Stored data entries
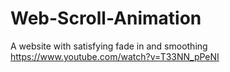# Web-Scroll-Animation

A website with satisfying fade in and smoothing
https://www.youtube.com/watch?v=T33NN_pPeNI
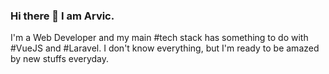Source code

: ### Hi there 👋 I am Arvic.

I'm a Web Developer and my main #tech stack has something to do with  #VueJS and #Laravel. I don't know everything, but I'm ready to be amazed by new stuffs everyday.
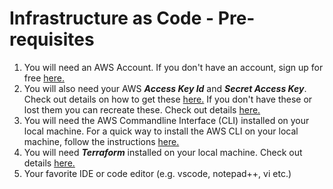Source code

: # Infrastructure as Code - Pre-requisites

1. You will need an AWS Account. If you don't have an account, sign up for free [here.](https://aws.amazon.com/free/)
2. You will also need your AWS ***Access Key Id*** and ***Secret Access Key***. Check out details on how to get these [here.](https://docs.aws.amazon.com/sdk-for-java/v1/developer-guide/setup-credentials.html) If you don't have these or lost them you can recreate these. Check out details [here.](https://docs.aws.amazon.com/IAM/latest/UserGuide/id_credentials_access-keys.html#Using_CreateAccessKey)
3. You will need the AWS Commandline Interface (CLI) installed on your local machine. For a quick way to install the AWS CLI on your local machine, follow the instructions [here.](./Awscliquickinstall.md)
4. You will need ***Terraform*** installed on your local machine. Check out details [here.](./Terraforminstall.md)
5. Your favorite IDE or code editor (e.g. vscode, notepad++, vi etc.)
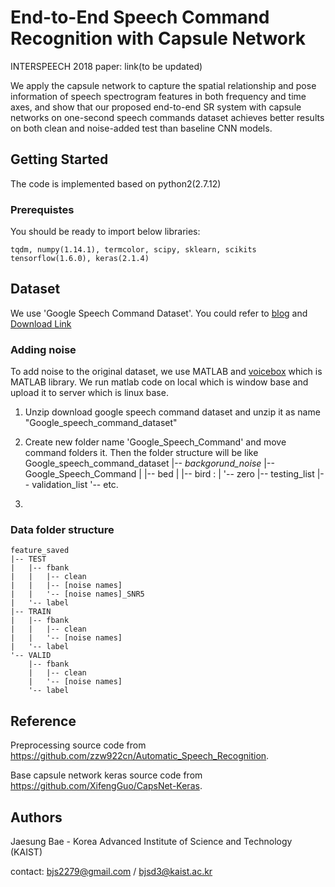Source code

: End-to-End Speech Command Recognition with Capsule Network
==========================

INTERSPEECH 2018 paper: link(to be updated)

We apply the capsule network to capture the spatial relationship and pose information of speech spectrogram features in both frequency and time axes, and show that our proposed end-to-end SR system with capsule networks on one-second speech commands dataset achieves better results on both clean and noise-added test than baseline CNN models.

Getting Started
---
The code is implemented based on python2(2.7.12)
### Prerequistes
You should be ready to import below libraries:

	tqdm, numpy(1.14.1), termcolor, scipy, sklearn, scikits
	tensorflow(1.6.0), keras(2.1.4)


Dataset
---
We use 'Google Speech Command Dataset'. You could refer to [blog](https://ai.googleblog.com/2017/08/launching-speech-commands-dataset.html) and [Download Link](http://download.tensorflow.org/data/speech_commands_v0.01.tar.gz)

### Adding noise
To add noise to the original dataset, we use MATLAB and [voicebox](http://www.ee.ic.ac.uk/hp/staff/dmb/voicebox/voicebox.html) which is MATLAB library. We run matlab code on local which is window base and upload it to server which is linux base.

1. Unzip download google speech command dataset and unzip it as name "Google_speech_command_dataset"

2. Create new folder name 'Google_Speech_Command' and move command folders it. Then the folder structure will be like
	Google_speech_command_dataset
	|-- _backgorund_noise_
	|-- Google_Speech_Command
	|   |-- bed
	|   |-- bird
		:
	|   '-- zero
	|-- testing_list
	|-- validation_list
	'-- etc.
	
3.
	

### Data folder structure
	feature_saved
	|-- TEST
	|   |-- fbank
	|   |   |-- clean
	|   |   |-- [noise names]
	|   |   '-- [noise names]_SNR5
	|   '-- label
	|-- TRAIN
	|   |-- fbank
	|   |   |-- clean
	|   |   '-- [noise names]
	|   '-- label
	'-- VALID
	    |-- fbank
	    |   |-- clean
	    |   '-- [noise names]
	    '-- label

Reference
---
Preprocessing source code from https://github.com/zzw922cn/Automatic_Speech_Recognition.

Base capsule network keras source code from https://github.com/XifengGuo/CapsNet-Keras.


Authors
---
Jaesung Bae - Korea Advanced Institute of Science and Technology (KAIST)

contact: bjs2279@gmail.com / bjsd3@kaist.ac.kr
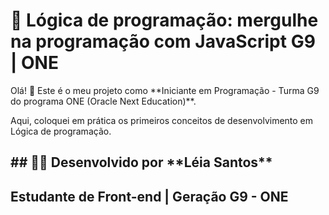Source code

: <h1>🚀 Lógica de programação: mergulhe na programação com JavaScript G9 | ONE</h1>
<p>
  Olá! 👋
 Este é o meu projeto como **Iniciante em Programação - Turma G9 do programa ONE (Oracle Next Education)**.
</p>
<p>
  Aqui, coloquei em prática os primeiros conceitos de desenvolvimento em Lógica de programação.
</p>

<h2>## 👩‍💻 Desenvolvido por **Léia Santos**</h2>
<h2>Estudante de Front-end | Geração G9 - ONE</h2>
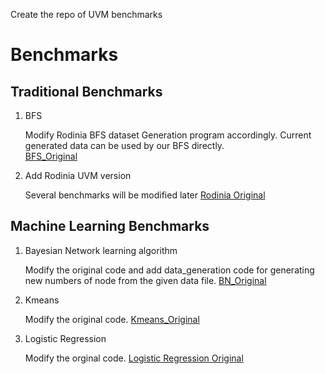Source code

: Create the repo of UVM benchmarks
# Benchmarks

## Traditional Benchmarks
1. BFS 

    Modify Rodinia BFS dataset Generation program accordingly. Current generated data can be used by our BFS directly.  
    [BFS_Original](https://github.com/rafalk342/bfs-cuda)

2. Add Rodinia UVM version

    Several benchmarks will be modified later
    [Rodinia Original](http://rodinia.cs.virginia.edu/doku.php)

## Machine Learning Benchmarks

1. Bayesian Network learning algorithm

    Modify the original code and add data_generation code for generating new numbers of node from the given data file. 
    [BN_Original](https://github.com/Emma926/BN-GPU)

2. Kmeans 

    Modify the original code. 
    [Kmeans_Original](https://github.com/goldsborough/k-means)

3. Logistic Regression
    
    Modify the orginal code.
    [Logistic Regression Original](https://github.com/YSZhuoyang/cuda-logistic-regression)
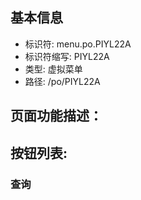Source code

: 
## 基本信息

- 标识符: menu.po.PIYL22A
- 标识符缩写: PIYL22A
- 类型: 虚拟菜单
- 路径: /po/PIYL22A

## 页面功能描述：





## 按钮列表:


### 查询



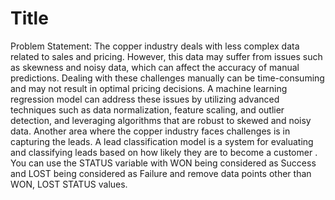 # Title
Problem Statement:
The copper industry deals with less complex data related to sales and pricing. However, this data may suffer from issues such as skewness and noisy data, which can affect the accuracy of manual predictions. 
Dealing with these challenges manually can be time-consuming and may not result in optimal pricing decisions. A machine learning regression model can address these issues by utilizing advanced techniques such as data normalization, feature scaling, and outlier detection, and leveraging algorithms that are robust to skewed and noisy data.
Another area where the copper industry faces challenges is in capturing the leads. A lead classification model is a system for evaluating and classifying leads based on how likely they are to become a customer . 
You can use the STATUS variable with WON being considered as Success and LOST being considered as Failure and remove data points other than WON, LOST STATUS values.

#### Required work
From the entries above, copy each line that holds "commands".

#### Worked solution
We apply the capsule network to capture the spatial relationship and pose information of speech spectrogram features in both frequency and time axes, and show that our proposed end-to-end SR system with capsule networks on one-second speech commands dataset achieves better results on both clean and noise-added test than baseline CNN models.
We use 'Google Speech Command Dataset'. You could refer to [blog](https://ai.googleblog.com/2017/08/launching-speech-commands-dataset.html) and [Download Link](http://download.tensorflow.org/data/speech_commands_v0.01.tar.gz)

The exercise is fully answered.